[Entries provided]

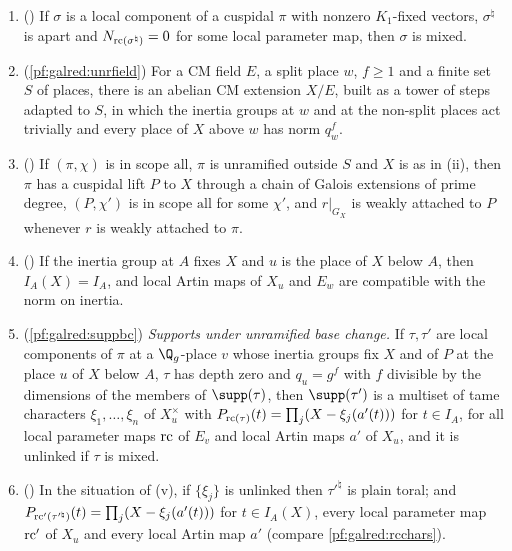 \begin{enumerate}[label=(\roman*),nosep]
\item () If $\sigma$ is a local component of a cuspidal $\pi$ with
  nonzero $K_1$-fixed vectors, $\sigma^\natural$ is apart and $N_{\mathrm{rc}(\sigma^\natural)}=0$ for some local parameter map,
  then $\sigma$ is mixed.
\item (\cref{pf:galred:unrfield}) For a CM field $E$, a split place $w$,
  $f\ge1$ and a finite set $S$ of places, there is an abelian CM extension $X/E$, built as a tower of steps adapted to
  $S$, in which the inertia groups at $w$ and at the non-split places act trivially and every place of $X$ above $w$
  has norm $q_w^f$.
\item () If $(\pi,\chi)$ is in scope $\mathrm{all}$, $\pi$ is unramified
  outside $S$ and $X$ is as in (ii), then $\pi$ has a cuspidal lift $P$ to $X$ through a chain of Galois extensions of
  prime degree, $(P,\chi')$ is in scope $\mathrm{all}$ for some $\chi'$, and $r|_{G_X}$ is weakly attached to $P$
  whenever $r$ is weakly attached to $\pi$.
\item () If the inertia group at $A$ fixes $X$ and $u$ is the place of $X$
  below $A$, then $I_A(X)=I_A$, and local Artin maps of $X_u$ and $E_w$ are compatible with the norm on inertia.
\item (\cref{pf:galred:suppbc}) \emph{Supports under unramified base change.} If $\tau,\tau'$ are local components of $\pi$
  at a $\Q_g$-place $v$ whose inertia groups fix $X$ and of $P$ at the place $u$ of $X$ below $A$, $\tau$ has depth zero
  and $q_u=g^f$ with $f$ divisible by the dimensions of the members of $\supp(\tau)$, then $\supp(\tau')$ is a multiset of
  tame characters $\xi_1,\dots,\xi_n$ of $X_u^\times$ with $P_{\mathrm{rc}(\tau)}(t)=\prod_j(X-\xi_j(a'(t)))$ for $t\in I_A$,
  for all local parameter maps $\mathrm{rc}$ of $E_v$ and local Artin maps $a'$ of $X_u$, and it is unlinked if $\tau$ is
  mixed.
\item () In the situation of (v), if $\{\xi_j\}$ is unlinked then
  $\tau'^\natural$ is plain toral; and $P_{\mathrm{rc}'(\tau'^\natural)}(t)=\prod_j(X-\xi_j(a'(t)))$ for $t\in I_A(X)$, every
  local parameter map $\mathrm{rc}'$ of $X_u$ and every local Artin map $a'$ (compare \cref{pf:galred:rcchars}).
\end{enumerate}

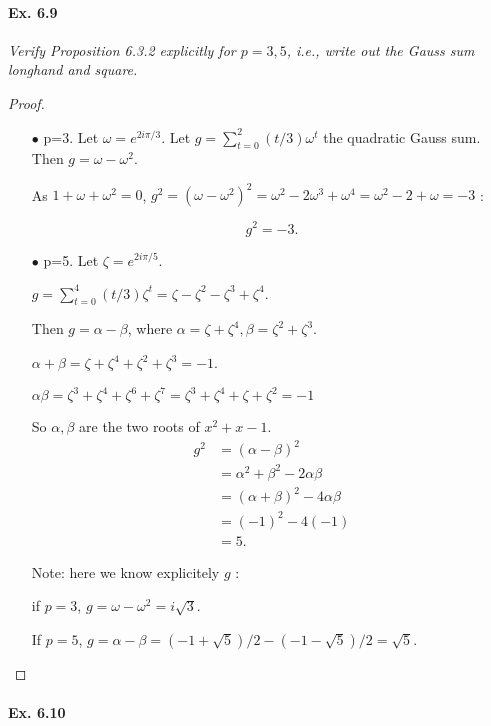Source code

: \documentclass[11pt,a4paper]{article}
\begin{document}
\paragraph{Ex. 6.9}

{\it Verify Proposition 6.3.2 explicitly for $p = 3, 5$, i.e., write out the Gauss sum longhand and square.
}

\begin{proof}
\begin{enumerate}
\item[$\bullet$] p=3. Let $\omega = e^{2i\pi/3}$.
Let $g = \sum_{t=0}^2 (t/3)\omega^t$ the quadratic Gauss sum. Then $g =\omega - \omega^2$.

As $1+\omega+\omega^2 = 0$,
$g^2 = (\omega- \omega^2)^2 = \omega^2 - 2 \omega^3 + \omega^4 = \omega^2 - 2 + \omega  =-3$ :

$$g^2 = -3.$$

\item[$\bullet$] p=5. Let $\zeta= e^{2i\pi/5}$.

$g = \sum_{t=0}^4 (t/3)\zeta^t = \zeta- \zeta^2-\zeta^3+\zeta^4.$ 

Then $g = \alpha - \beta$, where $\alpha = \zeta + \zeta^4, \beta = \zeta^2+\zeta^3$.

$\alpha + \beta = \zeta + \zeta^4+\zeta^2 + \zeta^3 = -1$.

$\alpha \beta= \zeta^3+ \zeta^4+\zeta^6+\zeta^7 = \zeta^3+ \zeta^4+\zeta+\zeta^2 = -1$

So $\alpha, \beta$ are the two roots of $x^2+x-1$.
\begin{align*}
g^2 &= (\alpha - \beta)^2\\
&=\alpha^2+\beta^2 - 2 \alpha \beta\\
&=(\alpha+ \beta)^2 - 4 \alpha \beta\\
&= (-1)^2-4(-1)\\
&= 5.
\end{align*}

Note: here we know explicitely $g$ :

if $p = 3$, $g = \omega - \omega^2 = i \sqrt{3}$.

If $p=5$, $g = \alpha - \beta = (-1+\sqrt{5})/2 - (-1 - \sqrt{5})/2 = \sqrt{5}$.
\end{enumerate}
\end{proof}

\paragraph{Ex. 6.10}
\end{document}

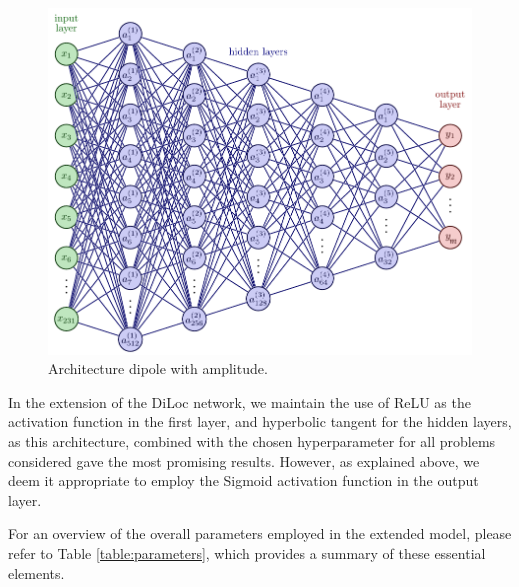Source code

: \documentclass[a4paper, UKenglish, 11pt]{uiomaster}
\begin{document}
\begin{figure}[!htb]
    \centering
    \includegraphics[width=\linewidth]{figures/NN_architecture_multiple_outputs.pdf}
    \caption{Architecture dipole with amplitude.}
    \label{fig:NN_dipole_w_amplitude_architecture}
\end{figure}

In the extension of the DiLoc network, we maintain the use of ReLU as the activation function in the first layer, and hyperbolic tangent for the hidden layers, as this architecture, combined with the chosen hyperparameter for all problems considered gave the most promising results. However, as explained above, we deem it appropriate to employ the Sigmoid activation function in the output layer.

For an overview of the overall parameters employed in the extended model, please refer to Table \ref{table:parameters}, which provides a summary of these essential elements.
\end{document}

* * *

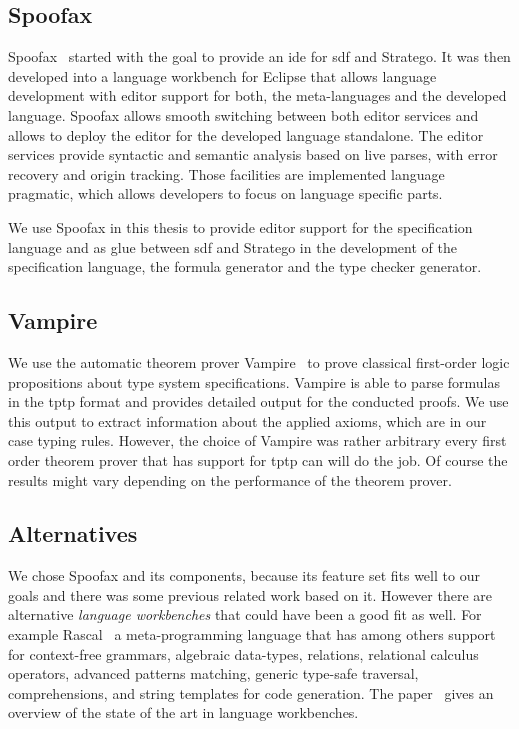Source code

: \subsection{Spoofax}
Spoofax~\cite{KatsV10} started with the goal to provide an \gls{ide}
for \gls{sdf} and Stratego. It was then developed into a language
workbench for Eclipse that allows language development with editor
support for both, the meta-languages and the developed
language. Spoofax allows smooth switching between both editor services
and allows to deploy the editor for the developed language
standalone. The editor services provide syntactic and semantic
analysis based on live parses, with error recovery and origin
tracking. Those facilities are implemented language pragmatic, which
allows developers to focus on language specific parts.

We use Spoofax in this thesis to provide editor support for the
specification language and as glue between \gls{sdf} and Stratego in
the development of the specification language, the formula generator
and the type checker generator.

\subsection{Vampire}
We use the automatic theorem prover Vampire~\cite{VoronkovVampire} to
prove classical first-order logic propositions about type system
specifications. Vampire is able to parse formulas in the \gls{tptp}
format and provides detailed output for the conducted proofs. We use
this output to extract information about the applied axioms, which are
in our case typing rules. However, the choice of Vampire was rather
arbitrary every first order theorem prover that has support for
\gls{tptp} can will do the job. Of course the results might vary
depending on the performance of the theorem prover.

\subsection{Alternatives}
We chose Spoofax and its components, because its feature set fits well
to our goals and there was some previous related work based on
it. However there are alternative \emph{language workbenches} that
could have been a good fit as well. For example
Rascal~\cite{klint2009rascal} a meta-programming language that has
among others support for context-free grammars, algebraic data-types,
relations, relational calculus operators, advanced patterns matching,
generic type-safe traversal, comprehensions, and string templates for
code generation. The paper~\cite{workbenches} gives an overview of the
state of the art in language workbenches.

[Exercise goal]
The expected answer is an exact copy of the lines above, beginning at the line with "We use Spoofax" and ending at the line with "depending on the", with both ends in.

[Solution]
We use Spoofax in this thesis to provide editor support for the
specification language and as glue between \gls{sdf} and Stratego in
the development of the specification language, the formula generator
and the type checker generator.

\subsection{Vampire}
We use the automatic theorem prover Vampire~\cite{VoronkovVampire} to
prove classical first-order logic propositions about type system
specifications. Vampire is able to parse formulas in the \gls{tptp}
format and provides detailed output for the conducted proofs. We use
this output to extract information about the applied axioms, which are
in our case typing rules. However, the choice of Vampire was rather
arbitrary every first order theorem prover that has support for
\gls{tptp} can will do the job. Of course the results might vary
depending on the performance of the theorem prover.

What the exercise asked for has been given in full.